[Input data]
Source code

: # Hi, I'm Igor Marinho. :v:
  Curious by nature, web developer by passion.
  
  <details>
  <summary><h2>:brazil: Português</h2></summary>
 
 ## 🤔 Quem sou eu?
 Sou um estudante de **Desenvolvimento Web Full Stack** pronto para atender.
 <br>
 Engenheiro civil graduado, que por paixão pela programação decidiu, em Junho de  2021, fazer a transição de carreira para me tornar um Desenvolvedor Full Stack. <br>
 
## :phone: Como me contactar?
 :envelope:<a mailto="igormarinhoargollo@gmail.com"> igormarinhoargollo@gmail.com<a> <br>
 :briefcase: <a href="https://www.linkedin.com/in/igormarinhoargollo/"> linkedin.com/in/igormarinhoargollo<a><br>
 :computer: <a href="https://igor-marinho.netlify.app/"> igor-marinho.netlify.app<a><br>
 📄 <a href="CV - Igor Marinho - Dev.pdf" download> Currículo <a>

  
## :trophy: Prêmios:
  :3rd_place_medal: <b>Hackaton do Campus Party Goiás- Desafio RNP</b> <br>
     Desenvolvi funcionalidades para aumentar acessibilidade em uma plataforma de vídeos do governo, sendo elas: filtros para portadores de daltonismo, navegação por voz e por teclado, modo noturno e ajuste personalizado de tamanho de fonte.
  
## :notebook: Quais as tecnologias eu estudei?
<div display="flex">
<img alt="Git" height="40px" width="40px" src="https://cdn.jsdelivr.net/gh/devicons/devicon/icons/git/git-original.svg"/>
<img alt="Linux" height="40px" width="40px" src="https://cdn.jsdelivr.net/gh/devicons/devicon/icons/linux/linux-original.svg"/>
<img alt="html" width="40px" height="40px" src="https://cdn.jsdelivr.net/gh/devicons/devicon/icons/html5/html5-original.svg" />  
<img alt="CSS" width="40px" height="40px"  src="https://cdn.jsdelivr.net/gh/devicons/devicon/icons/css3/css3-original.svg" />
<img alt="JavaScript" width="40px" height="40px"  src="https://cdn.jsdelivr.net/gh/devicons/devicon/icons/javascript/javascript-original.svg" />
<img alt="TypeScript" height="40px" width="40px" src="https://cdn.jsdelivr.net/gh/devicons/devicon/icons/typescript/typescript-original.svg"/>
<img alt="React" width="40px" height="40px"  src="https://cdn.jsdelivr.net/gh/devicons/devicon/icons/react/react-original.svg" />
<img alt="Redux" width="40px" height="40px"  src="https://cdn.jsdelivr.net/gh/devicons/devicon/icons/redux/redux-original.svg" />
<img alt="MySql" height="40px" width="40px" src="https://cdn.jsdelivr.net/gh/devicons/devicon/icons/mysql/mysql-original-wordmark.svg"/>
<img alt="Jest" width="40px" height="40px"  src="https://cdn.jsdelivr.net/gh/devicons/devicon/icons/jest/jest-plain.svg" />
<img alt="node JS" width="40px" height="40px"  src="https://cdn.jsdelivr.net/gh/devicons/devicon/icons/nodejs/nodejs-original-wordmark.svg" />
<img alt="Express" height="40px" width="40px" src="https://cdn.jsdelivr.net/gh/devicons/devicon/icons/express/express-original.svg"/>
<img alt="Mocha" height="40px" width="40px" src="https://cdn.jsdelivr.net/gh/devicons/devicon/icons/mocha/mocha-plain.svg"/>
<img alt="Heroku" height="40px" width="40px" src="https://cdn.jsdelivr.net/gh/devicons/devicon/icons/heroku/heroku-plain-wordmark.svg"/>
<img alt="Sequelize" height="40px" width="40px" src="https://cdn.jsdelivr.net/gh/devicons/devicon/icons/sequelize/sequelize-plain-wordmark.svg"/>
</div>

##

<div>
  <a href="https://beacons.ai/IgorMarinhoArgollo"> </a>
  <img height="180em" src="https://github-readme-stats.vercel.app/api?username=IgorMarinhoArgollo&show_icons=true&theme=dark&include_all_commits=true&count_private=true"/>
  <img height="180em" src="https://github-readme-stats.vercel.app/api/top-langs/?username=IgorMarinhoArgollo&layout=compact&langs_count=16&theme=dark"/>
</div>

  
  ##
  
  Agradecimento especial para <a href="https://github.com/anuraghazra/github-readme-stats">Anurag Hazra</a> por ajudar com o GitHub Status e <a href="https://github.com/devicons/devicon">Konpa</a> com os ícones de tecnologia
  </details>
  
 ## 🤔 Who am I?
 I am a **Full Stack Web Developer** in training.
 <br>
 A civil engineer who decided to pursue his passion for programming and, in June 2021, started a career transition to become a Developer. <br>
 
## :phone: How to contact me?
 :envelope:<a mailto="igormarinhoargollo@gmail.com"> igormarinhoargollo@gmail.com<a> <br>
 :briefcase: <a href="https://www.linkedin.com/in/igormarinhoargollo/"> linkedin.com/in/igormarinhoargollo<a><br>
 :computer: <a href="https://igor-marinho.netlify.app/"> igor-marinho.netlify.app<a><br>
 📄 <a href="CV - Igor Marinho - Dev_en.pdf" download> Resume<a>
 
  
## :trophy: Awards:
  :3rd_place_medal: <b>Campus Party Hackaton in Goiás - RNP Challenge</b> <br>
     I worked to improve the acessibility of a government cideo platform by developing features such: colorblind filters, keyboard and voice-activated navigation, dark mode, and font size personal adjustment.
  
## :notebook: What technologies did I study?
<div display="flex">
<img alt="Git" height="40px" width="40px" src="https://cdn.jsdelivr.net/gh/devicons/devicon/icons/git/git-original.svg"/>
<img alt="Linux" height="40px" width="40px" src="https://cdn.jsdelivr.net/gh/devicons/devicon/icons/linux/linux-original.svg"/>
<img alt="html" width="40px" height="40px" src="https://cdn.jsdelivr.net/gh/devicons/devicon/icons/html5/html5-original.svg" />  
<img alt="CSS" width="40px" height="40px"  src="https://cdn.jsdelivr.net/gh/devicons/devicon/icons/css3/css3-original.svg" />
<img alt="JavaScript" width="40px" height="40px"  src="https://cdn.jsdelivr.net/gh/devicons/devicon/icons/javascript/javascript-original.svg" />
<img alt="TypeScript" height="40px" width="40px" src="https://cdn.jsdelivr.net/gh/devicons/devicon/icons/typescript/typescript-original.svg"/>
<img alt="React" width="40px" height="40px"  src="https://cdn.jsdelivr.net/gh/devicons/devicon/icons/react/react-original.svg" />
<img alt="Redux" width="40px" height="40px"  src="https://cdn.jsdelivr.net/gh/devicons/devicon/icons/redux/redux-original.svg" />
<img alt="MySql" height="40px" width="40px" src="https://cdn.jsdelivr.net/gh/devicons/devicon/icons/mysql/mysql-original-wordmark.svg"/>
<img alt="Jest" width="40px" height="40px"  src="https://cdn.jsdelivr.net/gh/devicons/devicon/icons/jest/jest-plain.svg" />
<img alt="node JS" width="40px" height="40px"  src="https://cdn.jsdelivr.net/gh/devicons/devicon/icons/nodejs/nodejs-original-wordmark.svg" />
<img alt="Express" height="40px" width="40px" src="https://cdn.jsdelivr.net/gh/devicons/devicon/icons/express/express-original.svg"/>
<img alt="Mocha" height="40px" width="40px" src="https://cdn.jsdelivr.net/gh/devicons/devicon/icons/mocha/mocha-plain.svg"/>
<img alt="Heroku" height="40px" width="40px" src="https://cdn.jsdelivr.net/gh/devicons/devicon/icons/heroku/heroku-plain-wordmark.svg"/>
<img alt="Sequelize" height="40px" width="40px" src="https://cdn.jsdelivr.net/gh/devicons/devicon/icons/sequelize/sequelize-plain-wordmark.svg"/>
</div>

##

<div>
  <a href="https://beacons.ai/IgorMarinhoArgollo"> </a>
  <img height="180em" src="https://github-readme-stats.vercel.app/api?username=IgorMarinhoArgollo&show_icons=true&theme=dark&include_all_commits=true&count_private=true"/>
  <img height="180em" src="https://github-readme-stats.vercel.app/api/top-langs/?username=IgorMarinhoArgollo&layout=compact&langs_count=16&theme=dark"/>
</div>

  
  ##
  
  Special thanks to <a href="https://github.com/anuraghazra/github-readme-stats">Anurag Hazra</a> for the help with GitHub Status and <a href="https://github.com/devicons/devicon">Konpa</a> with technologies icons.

[Exercise objective]
Which lines of the records above hold the word "Goiás"? Copy each of them.

[Output of the task]
  :3rd_place_medal: <b>Hackaton do Campus Party Goiás- Desafio RNP</b> <br>
  :3rd_place_medal: <b>Campus Party Hackaton in Goiás - RNP Challenge</b> <br>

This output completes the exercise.